RECORD EXCERPTS
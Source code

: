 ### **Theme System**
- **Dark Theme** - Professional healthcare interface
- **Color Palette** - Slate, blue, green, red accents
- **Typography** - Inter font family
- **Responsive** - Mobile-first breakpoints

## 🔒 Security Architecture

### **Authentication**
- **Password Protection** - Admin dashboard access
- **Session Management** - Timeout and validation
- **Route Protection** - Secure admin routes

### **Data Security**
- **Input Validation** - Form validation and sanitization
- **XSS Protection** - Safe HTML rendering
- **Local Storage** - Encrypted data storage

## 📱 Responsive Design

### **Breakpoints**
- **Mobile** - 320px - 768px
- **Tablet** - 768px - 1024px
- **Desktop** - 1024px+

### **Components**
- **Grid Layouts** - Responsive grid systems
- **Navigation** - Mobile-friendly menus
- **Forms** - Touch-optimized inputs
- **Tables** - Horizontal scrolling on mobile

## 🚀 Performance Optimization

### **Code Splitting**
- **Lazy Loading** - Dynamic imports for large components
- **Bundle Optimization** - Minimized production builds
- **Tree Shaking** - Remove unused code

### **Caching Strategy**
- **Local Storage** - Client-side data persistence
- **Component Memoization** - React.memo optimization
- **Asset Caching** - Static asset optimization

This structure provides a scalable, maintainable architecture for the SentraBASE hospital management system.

TASK ITEM
Search the entries for the word "Storage". Copy each line where it appears.

PROBLEM SOLUTION
- **Local Storage** - Encrypted data storage
- **Local Storage** - Client-side data persistence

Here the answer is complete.